Wang Mansheng (born 1962), Diary of Travels West of Changchun Zhenren, ink and color on cardboard

Moonlight on Stones | Wang Mansheng 王满晟
Fu Qiumeng Fine Art

May 20-July 23, 2022
Opening reception Friday, May 20, 6-8pm
Curated by Dr. Chao Ling

Fu Qiumeng Fine Art presents Moonlight on Stones, the gallery’s first solo exhibition devoted to the Asian-American landscape artist Wang Mansheng. Wang uses self-invented organic painting materials, in addition to conventional ones, to explore contemporary forms of landscape and finds enchanting and enlightening visual structures to embody his perception of nature.
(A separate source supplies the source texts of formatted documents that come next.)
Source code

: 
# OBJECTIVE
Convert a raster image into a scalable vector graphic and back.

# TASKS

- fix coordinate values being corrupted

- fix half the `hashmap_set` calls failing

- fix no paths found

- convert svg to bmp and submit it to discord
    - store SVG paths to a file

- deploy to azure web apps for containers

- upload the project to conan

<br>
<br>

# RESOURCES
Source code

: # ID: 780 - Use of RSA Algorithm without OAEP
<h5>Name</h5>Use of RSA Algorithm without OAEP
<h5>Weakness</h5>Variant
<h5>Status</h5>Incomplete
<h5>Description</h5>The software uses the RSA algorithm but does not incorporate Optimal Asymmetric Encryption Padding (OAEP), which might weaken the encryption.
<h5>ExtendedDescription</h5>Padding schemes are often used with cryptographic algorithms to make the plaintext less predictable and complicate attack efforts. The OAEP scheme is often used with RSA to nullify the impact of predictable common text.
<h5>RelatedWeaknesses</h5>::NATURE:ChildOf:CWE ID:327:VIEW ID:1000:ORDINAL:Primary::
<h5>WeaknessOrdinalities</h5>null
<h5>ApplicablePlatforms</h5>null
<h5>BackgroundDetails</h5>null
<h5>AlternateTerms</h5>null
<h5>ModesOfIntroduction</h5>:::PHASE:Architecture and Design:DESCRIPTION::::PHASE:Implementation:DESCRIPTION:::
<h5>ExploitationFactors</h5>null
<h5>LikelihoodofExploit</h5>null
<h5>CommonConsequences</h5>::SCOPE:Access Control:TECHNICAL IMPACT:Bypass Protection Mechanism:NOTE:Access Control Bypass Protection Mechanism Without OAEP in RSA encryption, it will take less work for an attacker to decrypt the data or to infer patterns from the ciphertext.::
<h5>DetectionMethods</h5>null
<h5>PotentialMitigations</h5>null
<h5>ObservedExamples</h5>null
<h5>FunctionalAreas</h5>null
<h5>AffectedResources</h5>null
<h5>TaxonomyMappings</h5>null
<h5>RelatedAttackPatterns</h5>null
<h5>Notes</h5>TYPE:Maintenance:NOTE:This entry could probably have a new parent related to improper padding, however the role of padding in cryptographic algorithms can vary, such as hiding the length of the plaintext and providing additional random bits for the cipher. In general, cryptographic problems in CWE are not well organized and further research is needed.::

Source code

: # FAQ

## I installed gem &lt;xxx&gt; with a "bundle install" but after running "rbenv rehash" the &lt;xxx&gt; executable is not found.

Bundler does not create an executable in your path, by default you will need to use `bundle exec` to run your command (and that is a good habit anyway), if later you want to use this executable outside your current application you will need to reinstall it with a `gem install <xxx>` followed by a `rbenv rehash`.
Moonlight on Stones features 19 paintings selected from Wang’s Night Mountain and Ancient Trees series. These artworks, executed between 2008 and the present, are on display for the first time. Each work in the Night Mountain collection is inspired by a line from classical Chinese poetry. The relationship between text and image–a traditional scope–has been enacted in a novel way through the artist’s sensitivity and intellectual interests. The Ancient Trees collection represents his consideration of longevity and form. In intimate contact with the ecosystem of the Hudson River Valley, he makes brushes and ink out of local organic materials to paint objects found in the area while demonstrating his reflections on lines, shape and texture.

The exhibition is curated by Dr. Chao Ling, Assistant Professor in the Department of Chinese and History, City University of Hong Kong. An exhibition catalog will be published, in which his introductory essay will be included.